◆ INSTRUCTIONS TO FOLLOW:
Among the lines below, which ones contain the word "Scheduled"? Copy every such line.

=== Section Start ===

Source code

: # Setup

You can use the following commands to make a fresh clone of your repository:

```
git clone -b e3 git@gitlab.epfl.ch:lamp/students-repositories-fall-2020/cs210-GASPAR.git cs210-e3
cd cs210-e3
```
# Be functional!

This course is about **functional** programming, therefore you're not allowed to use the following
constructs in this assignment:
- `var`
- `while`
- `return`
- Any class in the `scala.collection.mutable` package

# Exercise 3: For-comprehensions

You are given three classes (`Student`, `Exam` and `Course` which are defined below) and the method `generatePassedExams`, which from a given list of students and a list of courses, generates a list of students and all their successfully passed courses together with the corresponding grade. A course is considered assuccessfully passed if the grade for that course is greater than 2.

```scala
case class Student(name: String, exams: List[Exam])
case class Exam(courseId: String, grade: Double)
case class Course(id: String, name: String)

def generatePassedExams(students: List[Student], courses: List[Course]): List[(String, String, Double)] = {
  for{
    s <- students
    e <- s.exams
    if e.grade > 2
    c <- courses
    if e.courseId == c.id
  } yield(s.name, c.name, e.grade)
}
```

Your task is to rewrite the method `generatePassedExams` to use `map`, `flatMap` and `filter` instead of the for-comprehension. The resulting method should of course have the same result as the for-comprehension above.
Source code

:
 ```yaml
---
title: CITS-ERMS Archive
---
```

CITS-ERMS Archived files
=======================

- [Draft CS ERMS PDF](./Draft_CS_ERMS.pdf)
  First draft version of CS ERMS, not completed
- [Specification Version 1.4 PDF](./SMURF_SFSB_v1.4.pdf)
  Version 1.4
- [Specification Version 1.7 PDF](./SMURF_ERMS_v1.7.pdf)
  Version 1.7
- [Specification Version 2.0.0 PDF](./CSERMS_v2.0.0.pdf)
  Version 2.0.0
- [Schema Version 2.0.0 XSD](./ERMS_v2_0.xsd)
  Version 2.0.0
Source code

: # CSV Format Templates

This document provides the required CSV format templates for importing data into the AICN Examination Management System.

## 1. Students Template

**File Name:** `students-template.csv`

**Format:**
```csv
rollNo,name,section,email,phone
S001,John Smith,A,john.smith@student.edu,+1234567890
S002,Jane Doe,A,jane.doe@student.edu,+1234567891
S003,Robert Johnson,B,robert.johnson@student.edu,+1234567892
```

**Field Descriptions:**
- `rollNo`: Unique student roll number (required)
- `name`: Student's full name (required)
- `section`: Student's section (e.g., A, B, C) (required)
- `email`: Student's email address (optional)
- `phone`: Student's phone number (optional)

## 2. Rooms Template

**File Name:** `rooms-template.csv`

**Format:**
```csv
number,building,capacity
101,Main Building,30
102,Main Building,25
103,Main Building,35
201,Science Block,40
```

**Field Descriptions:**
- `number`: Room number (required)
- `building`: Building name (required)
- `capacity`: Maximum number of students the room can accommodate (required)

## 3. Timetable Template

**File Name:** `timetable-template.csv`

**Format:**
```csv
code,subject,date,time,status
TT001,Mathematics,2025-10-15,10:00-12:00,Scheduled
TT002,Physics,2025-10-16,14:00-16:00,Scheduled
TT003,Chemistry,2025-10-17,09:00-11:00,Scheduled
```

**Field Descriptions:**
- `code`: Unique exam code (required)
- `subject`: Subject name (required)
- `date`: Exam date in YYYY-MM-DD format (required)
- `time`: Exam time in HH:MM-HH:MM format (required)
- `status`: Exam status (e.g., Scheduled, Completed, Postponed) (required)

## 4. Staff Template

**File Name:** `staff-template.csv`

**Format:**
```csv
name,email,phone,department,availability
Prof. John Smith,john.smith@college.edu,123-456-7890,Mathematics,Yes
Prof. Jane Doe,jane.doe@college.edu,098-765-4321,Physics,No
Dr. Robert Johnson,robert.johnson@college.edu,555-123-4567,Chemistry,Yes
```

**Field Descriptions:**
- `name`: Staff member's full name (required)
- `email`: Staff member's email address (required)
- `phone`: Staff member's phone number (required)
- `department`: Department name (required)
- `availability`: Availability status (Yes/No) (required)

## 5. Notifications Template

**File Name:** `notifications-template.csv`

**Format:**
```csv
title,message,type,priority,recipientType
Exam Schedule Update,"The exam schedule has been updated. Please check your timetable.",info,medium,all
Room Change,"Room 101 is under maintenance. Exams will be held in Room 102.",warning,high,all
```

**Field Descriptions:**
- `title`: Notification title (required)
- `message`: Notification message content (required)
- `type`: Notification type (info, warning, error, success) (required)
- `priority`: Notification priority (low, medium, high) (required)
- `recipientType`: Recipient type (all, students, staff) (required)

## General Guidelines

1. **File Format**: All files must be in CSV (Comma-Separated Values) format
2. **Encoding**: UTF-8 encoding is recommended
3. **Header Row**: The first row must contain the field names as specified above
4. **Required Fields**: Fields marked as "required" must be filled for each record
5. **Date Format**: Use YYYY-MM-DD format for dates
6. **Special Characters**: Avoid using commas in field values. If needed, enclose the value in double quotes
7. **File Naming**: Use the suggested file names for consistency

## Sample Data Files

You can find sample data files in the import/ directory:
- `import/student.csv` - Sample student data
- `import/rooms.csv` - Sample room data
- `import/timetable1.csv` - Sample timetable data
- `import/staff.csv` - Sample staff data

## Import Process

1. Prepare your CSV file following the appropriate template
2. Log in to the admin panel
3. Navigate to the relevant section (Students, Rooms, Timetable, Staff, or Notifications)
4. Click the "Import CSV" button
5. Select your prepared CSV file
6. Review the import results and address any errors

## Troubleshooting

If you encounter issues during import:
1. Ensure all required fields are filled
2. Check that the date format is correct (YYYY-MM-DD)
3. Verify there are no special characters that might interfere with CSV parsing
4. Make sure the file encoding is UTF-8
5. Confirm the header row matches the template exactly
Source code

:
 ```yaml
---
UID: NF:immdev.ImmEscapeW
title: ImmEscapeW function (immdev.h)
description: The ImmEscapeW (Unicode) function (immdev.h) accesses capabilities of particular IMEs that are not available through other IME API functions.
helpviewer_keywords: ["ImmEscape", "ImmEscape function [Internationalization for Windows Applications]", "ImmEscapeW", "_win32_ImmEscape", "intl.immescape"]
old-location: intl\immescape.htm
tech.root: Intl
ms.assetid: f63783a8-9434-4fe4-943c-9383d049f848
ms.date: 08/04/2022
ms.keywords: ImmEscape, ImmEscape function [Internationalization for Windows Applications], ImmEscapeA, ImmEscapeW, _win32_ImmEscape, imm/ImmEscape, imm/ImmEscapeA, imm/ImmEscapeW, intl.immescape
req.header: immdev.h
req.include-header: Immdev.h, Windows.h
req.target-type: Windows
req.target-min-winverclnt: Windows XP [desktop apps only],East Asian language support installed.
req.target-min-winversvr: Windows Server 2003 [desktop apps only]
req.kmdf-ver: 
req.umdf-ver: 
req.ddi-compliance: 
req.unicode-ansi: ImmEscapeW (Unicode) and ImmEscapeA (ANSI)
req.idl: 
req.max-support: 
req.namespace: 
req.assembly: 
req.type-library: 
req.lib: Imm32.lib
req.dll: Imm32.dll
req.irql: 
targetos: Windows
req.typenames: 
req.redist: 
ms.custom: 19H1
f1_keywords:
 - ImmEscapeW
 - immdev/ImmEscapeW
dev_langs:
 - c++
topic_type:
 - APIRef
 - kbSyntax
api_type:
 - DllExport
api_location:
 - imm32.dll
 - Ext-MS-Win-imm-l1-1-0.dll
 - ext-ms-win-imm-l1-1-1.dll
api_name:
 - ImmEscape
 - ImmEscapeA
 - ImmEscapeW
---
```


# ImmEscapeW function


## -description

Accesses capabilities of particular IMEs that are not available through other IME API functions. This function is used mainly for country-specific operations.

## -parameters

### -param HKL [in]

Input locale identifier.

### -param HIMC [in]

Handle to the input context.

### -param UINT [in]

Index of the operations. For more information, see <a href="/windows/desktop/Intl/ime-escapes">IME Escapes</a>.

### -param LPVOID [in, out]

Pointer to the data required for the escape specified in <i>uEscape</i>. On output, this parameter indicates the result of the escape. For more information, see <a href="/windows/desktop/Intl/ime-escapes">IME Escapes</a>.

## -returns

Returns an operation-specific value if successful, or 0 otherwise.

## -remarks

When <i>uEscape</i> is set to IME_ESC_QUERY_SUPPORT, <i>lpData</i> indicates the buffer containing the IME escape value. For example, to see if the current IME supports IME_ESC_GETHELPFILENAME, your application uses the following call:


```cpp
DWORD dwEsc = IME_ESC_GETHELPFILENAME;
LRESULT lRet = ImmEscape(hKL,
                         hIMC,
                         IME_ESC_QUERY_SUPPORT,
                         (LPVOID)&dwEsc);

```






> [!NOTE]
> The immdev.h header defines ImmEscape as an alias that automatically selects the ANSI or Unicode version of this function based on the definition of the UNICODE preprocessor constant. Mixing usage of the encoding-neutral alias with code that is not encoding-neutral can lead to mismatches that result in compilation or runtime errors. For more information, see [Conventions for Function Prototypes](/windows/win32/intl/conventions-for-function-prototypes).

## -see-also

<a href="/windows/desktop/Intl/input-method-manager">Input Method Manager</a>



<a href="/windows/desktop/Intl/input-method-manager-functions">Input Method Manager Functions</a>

=== Section End ===

◆ ANSWER BOX:
TT001,Mathematics,2025-10-15,10:00-12:00,Scheduled
TT002,Physics,2025-10-16,14:00-16:00,Scheduled
TT003,Chemistry,2025-10-17,09:00-11:00,Scheduled
- `status`: Exam status (e.g., Scheduled, Completed, Postponed) (required)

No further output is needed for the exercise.